** Opening Supplied data block **
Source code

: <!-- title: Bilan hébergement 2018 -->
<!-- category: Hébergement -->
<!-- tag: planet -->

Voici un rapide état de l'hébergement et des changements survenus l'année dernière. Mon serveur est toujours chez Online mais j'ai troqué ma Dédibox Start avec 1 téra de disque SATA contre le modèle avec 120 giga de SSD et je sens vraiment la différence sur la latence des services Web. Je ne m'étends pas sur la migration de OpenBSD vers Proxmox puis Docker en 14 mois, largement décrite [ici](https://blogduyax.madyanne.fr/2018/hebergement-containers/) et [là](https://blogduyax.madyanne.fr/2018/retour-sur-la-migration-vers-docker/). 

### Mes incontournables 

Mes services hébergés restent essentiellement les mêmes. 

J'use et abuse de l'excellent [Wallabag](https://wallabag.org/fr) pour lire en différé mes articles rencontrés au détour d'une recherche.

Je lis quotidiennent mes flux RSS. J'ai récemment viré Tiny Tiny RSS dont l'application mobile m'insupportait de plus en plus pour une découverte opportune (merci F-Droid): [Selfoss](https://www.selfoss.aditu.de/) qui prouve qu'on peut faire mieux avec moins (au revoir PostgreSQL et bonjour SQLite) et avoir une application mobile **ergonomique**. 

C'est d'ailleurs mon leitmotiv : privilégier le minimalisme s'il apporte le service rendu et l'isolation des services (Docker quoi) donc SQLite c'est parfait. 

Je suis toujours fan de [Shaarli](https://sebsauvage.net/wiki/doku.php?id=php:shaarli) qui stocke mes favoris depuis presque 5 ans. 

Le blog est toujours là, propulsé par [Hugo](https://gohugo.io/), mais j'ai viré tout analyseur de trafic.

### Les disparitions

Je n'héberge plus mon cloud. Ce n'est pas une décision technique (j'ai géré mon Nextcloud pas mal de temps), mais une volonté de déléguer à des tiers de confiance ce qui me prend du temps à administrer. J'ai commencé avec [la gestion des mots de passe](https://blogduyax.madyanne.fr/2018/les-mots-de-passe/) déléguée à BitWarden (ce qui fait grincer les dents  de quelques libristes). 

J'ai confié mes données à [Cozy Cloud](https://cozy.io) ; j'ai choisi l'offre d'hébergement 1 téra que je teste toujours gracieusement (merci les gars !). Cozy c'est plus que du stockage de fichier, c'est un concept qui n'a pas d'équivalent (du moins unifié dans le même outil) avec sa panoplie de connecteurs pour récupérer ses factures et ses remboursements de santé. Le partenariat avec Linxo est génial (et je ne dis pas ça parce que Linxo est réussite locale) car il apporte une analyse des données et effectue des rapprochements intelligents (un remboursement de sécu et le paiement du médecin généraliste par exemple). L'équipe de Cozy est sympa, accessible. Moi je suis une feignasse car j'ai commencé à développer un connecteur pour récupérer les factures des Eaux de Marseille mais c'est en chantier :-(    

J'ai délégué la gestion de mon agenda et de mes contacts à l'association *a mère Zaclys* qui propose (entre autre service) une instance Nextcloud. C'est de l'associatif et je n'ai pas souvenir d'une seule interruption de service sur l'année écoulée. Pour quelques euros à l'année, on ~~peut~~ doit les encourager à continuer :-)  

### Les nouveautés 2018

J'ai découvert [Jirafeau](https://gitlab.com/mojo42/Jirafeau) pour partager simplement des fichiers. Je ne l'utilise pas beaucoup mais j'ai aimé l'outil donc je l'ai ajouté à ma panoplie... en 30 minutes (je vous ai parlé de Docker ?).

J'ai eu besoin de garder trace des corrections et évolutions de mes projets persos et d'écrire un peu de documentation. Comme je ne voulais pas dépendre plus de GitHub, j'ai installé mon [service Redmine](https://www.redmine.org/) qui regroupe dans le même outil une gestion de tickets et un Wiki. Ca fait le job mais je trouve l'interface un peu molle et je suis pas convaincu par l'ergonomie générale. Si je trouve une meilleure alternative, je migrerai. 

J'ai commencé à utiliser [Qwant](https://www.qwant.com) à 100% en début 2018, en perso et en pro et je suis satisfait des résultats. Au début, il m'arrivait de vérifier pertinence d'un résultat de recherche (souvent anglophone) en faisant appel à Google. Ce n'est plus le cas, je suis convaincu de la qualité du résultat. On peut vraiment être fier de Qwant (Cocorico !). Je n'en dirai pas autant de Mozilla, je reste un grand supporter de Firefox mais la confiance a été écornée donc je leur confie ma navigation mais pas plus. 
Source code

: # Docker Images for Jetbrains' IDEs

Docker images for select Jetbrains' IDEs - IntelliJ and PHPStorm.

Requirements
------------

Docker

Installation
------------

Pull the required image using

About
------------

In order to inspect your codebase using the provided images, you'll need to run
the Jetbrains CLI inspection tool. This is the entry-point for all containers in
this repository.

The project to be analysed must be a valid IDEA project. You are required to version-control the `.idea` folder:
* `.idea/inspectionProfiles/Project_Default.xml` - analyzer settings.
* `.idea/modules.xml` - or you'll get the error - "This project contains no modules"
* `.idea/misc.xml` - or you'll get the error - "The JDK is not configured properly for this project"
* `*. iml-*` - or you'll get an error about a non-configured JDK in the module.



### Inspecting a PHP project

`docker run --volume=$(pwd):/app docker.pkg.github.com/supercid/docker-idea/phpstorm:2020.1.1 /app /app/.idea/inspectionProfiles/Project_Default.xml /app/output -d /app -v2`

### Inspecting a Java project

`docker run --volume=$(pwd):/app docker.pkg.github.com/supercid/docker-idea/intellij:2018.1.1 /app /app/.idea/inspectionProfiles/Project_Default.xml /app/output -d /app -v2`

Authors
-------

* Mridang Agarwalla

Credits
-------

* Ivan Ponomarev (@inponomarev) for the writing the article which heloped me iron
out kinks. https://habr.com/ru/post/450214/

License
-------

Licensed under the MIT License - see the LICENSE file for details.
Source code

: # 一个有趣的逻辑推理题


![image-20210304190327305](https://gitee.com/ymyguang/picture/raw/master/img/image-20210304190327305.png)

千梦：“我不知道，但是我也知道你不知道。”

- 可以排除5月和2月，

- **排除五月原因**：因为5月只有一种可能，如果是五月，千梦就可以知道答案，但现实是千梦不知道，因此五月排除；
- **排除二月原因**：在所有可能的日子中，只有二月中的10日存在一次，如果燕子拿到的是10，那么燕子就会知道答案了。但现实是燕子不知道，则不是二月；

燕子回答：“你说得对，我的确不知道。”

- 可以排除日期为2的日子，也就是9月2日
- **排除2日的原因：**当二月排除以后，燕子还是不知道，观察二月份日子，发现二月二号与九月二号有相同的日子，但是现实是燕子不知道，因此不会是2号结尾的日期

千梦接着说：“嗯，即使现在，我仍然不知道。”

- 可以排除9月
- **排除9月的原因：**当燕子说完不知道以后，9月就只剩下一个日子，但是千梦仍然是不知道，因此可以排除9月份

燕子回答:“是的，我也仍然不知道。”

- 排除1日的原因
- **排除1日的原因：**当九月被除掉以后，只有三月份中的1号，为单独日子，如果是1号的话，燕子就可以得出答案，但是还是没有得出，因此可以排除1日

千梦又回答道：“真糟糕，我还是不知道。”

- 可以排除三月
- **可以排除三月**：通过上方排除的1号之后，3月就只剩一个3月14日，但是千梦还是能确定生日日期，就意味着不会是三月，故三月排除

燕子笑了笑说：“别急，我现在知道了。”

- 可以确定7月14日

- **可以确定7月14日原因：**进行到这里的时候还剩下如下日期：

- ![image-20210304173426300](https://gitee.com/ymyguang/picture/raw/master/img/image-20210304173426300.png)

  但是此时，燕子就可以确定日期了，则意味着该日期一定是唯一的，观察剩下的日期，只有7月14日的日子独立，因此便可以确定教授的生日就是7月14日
** Closing Supplied data block **
What the exercise asks:
For this task, set down the entire listing word for word.

The completed task:
Source code

: <!-- title: Bilan hébergement 2018 -->
<!-- category: Hébergement -->
<!-- tag: planet -->

Voici un rapide état de l'hébergement et des changements survenus l'année dernière. Mon serveur est toujours chez Online mais j'ai troqué ma Dédibox Start avec 1 téra de disque SATA contre le modèle avec 120 giga de SSD et je sens vraiment la différence sur la latence des services Web. Je ne m'étends pas sur la migration de OpenBSD vers Proxmox puis Docker en 14 mois, largement décrite [ici](https://blogduyax.madyanne.fr/2018/hebergement-containers/) et [là](https://blogduyax.madyanne.fr/2018/retour-sur-la-migration-vers-docker/). 

### Mes incontournables 

Mes services hébergés restent essentiellement les mêmes. 

J'use et abuse de l'excellent [Wallabag](https://wallabag.org/fr) pour lire en différé mes articles rencontrés au détour d'une recherche.

Je lis quotidiennent mes flux RSS. J'ai récemment viré Tiny Tiny RSS dont l'application mobile m'insupportait de plus en plus pour une découverte opportune (merci F-Droid): [Selfoss](https://www.selfoss.aditu.de/) qui prouve qu'on peut faire mieux avec moins (au revoir PostgreSQL et bonjour SQLite) et avoir une application mobile **ergonomique**. 

C'est d'ailleurs mon leitmotiv : privilégier le minimalisme s'il apporte le service rendu et l'isolation des services (Docker quoi) donc SQLite c'est parfait. 

Je suis toujours fan de [Shaarli](https://sebsauvage.net/wiki/doku.php?id=php:shaarli) qui stocke mes favoris depuis presque 5 ans. 

Le blog est toujours là, propulsé par [Hugo](https://gohugo.io/), mais j'ai viré tout analyseur de trafic.

### Les disparitions

Je n'héberge plus mon cloud. Ce n'est pas une décision technique (j'ai géré mon Nextcloud pas mal de temps), mais une volonté de déléguer à des tiers de confiance ce qui me prend du temps à administrer. J'ai commencé avec [la gestion des mots de passe](https://blogduyax.madyanne.fr/2018/les-mots-de-passe/) déléguée à BitWarden (ce qui fait grincer les dents  de quelques libristes). 

J'ai confié mes données à [Cozy Cloud](https://cozy.io) ; j'ai choisi l'offre d'hébergement 1 téra que je teste toujours gracieusement (merci les gars !). Cozy c'est plus que du stockage de fichier, c'est un concept qui n'a pas d'équivalent (du moins unifié dans le même outil) avec sa panoplie de connecteurs pour récupérer ses factures et ses remboursements de santé. Le partenariat avec Linxo est génial (et je ne dis pas ça parce que Linxo est réussite locale) car il apporte une analyse des données et effectue des rapprochements intelligents (un remboursement de sécu et le paiement du médecin généraliste par exemple). L'équipe de Cozy est sympa, accessible. Moi je suis une feignasse car j'ai commencé à développer un connecteur pour récupérer les factures des Eaux de Marseille mais c'est en chantier :-(    

J'ai délégué la gestion de mon agenda et de mes contacts à l'association *a mère Zaclys* qui propose (entre autre service) une instance Nextcloud. C'est de l'associatif et je n'ai pas souvenir d'une seule interruption de service sur l'année écoulée. Pour quelques euros à l'année, on ~~peut~~ doit les encourager à continuer :-)  

### Les nouveautés 2018

J'ai découvert [Jirafeau](https://gitlab.com/mojo42/Jirafeau) pour partager simplement des fichiers. Je ne l'utilise pas beaucoup mais j'ai aimé l'outil donc je l'ai ajouté à ma panoplie... en 30 minutes (je vous ai parlé de Docker ?).

J'ai eu besoin de garder trace des corrections et évolutions de mes projets persos et d'écrire un peu de documentation. Comme je ne voulais pas dépendre plus de GitHub, j'ai installé mon [service Redmine](https://www.redmine.org/) qui regroupe dans le même outil une gestion de tickets et un Wiki. Ca fait le job mais je trouve l'interface un peu molle et je suis pas convaincu par l'ergonomie générale. Si je trouve une meilleure alternative, je migrerai. 

J'ai commencé à utiliser [Qwant](https://www.qwant.com) à 100% en début 2018, en perso et en pro et je suis satisfait des résultats. Au début, il m'arrivait de vérifier pertinence d'un résultat de recherche (souvent anglophone) en faisant appel à Google. Ce n'est plus le cas, je suis convaincu de la qualité du résultat. On peut vraiment être fier de Qwant (Cocorico !). Je n'en dirai pas autant de Mozilla, je reste un grand supporter de Firefox mais la confiance a été écornée donc je leur confie ma navigation mais pas plus. 
Source code

: # Docker Images for Jetbrains' IDEs

Docker images for select Jetbrains' IDEs - IntelliJ and PHPStorm.

Requirements
------------

Docker

Installation
------------

Pull the required image using

About
------------

In order to inspect your codebase using the provided images, you'll need to run
the Jetbrains CLI inspection tool. This is the entry-point for all containers in
this repository.

The project to be analysed must be a valid IDEA project. You are required to version-control the `.idea` folder:
* `.idea/inspectionProfiles/Project_Default.xml` - analyzer settings.
* `.idea/modules.xml` - or you'll get the error - "This project contains no modules"
* `.idea/misc.xml` - or you'll get the error - "The JDK is not configured properly for this project"
* `*. iml-*` - or you'll get an error about a non-configured JDK in the module.



### Inspecting a PHP project

`docker run --volume=$(pwd):/app docker.pkg.github.com/supercid/docker-idea/phpstorm:2020.1.1 /app /app/.idea/inspectionProfiles/Project_Default.xml /app/output -d /app -v2`

### Inspecting a Java project

`docker run --volume=$(pwd):/app docker.pkg.github.com/supercid/docker-idea/intellij:2018.1.1 /app /app/.idea/inspectionProfiles/Project_Default.xml /app/output -d /app -v2`

Authors
-------

* Mridang Agarwalla

Credits
-------

* Ivan Ponomarev (@inponomarev) for the writing the article which heloped me iron
out kinks. https://habr.com/ru/post/450214/

License
-------

Licensed under the MIT License - see the LICENSE file for details.
Source code

: # 一个有趣的逻辑推理题


![image-20210304190327305](https://gitee.com/ymyguang/picture/raw/master/img/image-20210304190327305.png)

千梦：“我不知道，但是我也知道你不知道。”

- 可以排除5月和2月，

- **排除五月原因**：因为5月只有一种可能，如果是五月，千梦就可以知道答案，但现实是千梦不知道，因此五月排除；
- **排除二月原因**：在所有可能的日子中，只有二月中的10日存在一次，如果燕子拿到的是10，那么燕子就会知道答案了。但现实是燕子不知道，则不是二月；

燕子回答：“你说得对，我的确不知道。”

- 可以排除日期为2的日子，也就是9月2日
- **排除2日的原因：**当二月排除以后，燕子还是不知道，观察二月份日子，发现二月二号与九月二号有相同的日子，但是现实是燕子不知道，因此不会是2号结尾的日期

千梦接着说：“嗯，即使现在，我仍然不知道。”

- 可以排除9月
- **排除9月的原因：**当燕子说完不知道以后，9月就只剩下一个日子，但是千梦仍然是不知道，因此可以排除9月份

燕子回答:“是的，我也仍然不知道。”

- 排除1日的原因
- **排除1日的原因：**当九月被除掉以后，只有三月份中的1号，为单独日子，如果是1号的话，燕子就可以得出答案，但是还是没有得出，因此可以排除1日

千梦又回答道：“真糟糕，我还是不知道。”

- 可以排除三月
- **可以排除三月**：通过上方排除的1号之后，3月就只剩一个3月14日，但是千梦还是能确定生日日期，就意味着不会是三月，故三月排除

燕子笑了笑说：“别急，我现在知道了。”

- 可以确定7月14日

- **可以确定7月14日原因：**进行到这里的时候还剩下如下日期：

- ![image-20210304173426300](https://gitee.com/ymyguang/picture/raw/master/img/image-20210304173426300.png)

  但是此时，燕子就可以确定日期了，则意味着该日期一定是唯一的，观察剩下的日期，只有7月14日的日子独立，因此便可以确定教授的生日就是7月14日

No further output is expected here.